Levels of S. aureus-specific IgM were determined by ELISA as described previously (21). In brief, ELISA plates were coated overnight at 4°C with 50 μl of extracellular proteins of S. aureus NewmanΔspa (cultivated in TSB; 10 μg protein/ml 5%SDS). After blocking, mouse plasma was added in a 1:3 serial dilution (dilution range: 1:50 - 1:12,150) in blocking buffer (Blocking Reagent for ELISA; Roche, 11112589001). Goat anti-mouse-IgM POD (Jackson ImmunoResearch, West Grove, PA, USA; 0.8 mg/ml) was used as a detection antibody at a dilution of 1:2,500. Optical density was measured at 450 nm using a Tecan infinite M200PRO (software: i-control 1.10). All measurements were performed in duplicates and the means were used for analysis. Antibody binding was calculated using the non-linear standard curve protocol for GraphPad Prism (EC50 × dilution factor_EC50).
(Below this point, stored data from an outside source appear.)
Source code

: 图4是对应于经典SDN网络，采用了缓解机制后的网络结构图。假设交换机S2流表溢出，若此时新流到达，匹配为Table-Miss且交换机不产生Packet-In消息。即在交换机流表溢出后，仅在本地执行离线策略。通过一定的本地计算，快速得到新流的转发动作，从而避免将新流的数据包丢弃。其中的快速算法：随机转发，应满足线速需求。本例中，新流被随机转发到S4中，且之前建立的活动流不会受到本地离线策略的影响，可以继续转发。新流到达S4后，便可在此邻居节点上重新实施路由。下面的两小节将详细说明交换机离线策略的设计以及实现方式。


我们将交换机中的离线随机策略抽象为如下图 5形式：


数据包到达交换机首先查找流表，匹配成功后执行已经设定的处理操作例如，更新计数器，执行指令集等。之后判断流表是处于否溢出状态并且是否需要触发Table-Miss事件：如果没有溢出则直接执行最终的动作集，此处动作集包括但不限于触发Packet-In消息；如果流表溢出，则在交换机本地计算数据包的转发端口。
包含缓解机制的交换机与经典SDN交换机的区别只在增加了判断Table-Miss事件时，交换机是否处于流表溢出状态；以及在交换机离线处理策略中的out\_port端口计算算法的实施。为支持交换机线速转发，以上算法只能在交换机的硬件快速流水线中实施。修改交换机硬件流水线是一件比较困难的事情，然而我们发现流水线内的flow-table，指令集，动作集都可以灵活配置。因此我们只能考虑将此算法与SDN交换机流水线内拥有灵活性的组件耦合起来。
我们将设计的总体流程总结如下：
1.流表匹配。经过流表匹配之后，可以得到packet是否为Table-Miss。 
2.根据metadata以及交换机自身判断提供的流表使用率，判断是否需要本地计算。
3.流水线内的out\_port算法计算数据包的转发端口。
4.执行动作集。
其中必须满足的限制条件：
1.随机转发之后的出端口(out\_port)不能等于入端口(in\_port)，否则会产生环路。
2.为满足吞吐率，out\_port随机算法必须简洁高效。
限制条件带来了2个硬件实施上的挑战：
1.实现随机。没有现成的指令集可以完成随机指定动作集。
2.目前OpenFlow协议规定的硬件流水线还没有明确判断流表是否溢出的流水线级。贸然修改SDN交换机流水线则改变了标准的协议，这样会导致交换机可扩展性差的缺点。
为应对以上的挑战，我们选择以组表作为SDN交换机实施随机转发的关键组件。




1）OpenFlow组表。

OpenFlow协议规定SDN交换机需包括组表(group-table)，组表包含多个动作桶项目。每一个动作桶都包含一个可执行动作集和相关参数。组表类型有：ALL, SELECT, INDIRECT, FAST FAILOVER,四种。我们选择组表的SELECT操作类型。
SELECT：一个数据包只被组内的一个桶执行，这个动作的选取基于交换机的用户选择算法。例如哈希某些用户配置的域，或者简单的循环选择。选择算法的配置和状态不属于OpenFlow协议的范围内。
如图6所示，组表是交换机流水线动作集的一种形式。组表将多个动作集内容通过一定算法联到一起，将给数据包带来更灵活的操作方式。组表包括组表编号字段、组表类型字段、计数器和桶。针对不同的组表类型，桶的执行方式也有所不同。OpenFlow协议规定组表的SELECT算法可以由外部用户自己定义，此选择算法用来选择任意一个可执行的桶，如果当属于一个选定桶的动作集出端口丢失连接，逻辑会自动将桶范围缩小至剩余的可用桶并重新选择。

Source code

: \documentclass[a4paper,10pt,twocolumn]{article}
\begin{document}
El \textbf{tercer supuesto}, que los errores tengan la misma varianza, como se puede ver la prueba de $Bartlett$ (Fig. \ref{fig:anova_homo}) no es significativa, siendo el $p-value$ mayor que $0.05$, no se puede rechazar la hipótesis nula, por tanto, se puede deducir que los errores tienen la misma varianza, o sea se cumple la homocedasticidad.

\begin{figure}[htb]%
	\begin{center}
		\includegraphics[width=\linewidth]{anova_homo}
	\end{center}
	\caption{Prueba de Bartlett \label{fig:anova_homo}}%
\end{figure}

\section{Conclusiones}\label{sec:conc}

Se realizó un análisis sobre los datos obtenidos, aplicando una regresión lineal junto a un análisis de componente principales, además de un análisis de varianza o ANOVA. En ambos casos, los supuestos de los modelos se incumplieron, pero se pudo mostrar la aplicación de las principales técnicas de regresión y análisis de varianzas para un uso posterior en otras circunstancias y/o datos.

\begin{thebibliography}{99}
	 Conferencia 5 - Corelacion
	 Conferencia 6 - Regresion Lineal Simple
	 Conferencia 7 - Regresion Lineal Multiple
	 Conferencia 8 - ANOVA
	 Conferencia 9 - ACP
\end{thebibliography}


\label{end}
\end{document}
Levels of C3 and C3a in mouse EDTA plasma samples were determined using in-house ELISA described previously (22, 23).

Flow cytometry

All antibody staining panels (Supplementary Table 1) included labelling with Fixable Viability Dye eFluor 506 or Fixable Viability Dye eFluor 780 (Thermo Fisher Scientific, Waltham, MA, USA) to exclude dead cells as well as anti-mouse CD16/CD32 (2.4G2; BioLegend) for blocking purposes. Staining was performed for 30 min at 4°C in the dark. After staining, cells were fixed with 2% PFA. For the analysis of lung immune cells, lung single-cell cell suspensions were stained with a leukocyte panel to determine CD11b⁺Ly6C^lowLy6G⁺ polymorphonuclear neutrophils (PMN), CD11b⁺Ly6C^hiLy6G^- monocytes, CD19⁺ B cells, CD3⁺CD4⁺CD8^- T helper cells and CD3⁺CD4^-CD8⁺ cytotoxic T cells, and with a myeloid cell panel to assess CD11b⁺F4/80⁺CD11c^-SiglecF⁺ eosinophils, tissue-resident CD11b^lowF4/80^hiCD11c⁺SiglecF⁺MHCII⁺ AMs, CD11b⁺F4/80⁺CD11c⁺SiglecF^-Ly6C⁺MHCII⁺CD64⁺ IMs, and CD11b⁺F4/80⁺CD11c⁺SiglecF^-Ly6C^-MHCII^hiCD64^- DCs. For the analysis of tissue-resident cells in the colon, isolated LPMCs were stained with a LPMP panel to detect F4/80^hiCD11b^+/−Ly6G⁻CD11c⁻ yolk sac–derived LPMPs and F4/80⁺CD11b⁺Ly6G⁻CD11c⁻ blood-derived LPMPs, and a Treg panel for the analysis of colonic FoxP3⁺CD3⁺CD4⁺CD25⁺ regulatory T cells. In the latter, after extracellular staining of CD3, CD4, and CD25, cells were fixed with 2% PFA and stained intracellularly with rat anti-mouse FoxP3 mAb (FJK-16s, eBioscience) in FACS buffer with 0.5% saponin and 0.2% Tween20 for 30 min at 4°C in the dark.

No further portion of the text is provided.